And, As Other Known Parts Of The World Had
Been Already Sufficiently Travelled Over By Others, I Was Determined To
Wait And Describe Such Parts As Were Not Sufficiently Known.
For which
reason, with the grace of God, and calling upon his holy name to prosper
our enterprise, we departed from Venice, and with prosperous winds we
arrived in few days at the city of Alexandria in Egypt.
The desire we
had to know things more strange and farther off, did not permit us to
remain long at that place; wherefore, sailing up the river Nile, we came
to the city of new Babylon, commonly called _Cayrus_ or _Akayr_, _Cairo_
or _Al-cahira_, called also _Memphis_ in ancient times.

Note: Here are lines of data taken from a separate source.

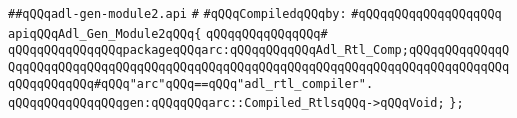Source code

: \label{src/lib/compiler/back/low/tools/arch/adl-gen-module2.api}
\verb|##qQQqadl-gen-module2.api|\newline
\verb|#|\newline
\newline
\verb|#qQQqCompiledqQQqby:|\newline
\verb|#qQQqqQQqqQQqqQQqqQQq|\newline
\newline
\verb|apiqQQqAdl_Gen_Module2qQQq{|\newline
\verb|qQQqqQQqqQQqqQQq#|\newline
\verb|qQQqqQQqqQQqqQQqpackageqQQqarc:qQQqqQQqqQQqAdl_Rtl_Comp;qQQqqQQqqQQqqQQqqQQqqQQqqQQqqQQqqQQqqQQqqQQqqQQqqQQqqQQqqQQqqQQqqQQqqQQqqQQqqQQqqQQqqQQqqQQqqQQq#qQQq"arc"qQQq==qQQq"adl_rtl_compiler".|\newline
\newline
\verb|qQQqqQQqqQQqqQQqgen:qQQqqQQqarc::Compiled_RtlsqQQq->qQQqVoid;|\newline
\verb|};|\newline
\newline
\newline


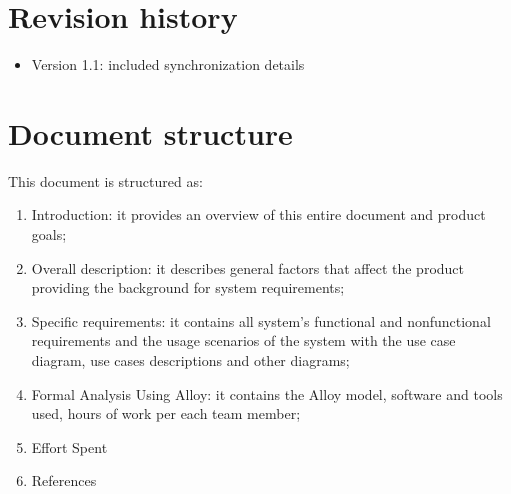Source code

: \section{Revision history}
\begin{itemize}
\item Version 1.1: included synchronization details
\end{itemize} 

\section{Document structure}
This document is structured as:
\begin{enumerate}
\item Introduction: it provides an overview of this entire document and product goals;
\item Overall description: it describes general factors that affect the product providing the background for system requirements;
\item Specific requirements: it contains all system's functional and nonfunctional requirements and the usage scenarios of the system with the use case diagram, use cases descriptions and other diagrams;
\item Formal Analysis Using Alloy: it contains the Alloy model, software and tools used, hours of work per each team member;
\item Effort Spent
\item References
\end{enumerate}


 
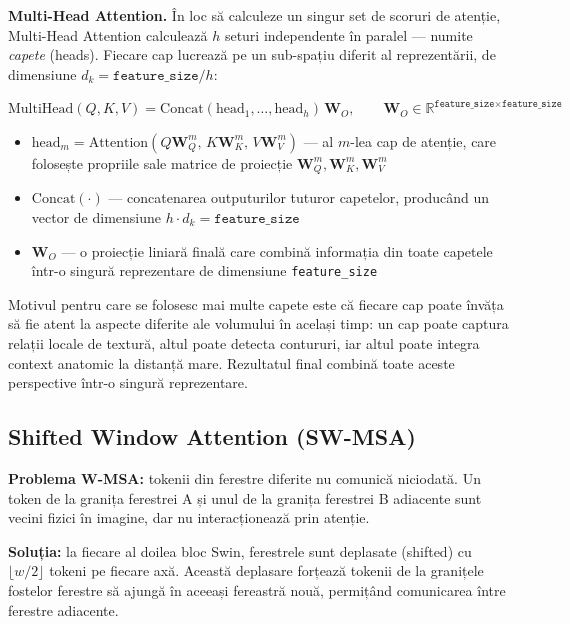 \documentclass[12pt, a4paper]{report}
\newcommand{\formula}[1]{%
    \begin{center}
        \colorbox{codebackground}{%
            \parbox{0.88\textwidth}{\centering\vspace{4pt}$#1$\vspace{4pt}}%
        }
    \end{center}
}
\begin{document}
\textbf{Multi-Head Attention.}
În loc să calculeze un singur set de scoruri de atenție,
Multi-Head Attention calculează $h$ seturi independente în paralel
— numite \textit{capete} (heads). Fiecare cap lucrează pe un
sub-spațiu diferit al reprezentării, de dimensiune
$d_k = \texttt{feature\_size} / h$:

\formula{
    \text{MultiHead}(Q,K,V) =
    \text{Concat}(\text{head}_1, \ldots, \text{head}_h)\,\mathbf{W}_O,
    \qquad \mathbf{W}_O \in \mathbb{R}^{\texttt{feature\_size}
    \times \texttt{feature\_size}}
}

\begin{itemize}
    \item $\text{head}_m = \text{Attention}(Q\mathbf{W}_Q^m,\,
    K\mathbf{W}_K^m,\, V\mathbf{W}_V^m)$ --- al $m$-lea cap de
    atenție, care folosește propriile sale matrice de proiecție
    $\mathbf{W}_Q^m, \mathbf{W}_K^m, \mathbf{W}_V^m$
    \item $\text{Concat}(\cdot)$ --- concatenarea outputurilor
    tuturor capetelor, producând un vector de dimensiune
    $h \cdot d_k = \texttt{feature\_size}$
    \item $\mathbf{W}_O$ --- o proiecție liniară finală care
    combină informația din toate capetele într-o singură
    reprezentare de dimensiune \texttt{feature\_size}
\end{itemize}

Motivul pentru care se folosesc mai multe capete este că fiecare
cap poate învăța să fie atent la aspecte diferite ale volumului
în același timp: un cap poate captura relații locale de textură,
altul poate detecta contururi, iar altul poate integra context
anatomic la distanță mare. Rezultatul final combină toate aceste
perspective într-o singură reprezentare.


\subsection{Shifted Window Attention (SW-MSA)}

\textbf{Problema W-MSA:} tokenii din ferestre diferite nu comunică niciodată.
Un token de la granița ferestrei A și unul de la granița ferestrei B adiacente
sunt vecini fizici în imagine, dar nu interacționează prin atenție.

\textbf{Soluția:} la fiecare al doilea bloc Swin, ferestrele sunt deplasate
(shifted) cu $\lfloor w/2 \rfloor$ tokeni pe fiecare axă. Această deplasare
forțează tokenii de la granițele fostelor ferestre să ajungă în aceeași fereastră
nouă, permițând comunicarea între ferestre adiacente.
\end{document}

[Footnote 34: To accommodate this curious article to our mode of
arrangement, we have made a slight alteration of the nomenclature of its
subdivisions; calling those in this version _Sections_, which in the
original translation of Mr Eden are denominated chapters; and have used
the farther freedom of sometimes throwing several of these chapters into
one section. - E.]
On my first arrival at this place I was more astonished than I can well
express, yet on a more intimate observation it seemed much inferior to
the report of its fame, as in extent it seemed not larger than Rome,
though much more populous. But many have been deceived in regard to its
size by the extensive suburbs, which are in reality numerous dispersed
villages with fields interspersed, which some persons have thought to
belong to the city, though they are from two to three miles distant, and
surround it on all sides.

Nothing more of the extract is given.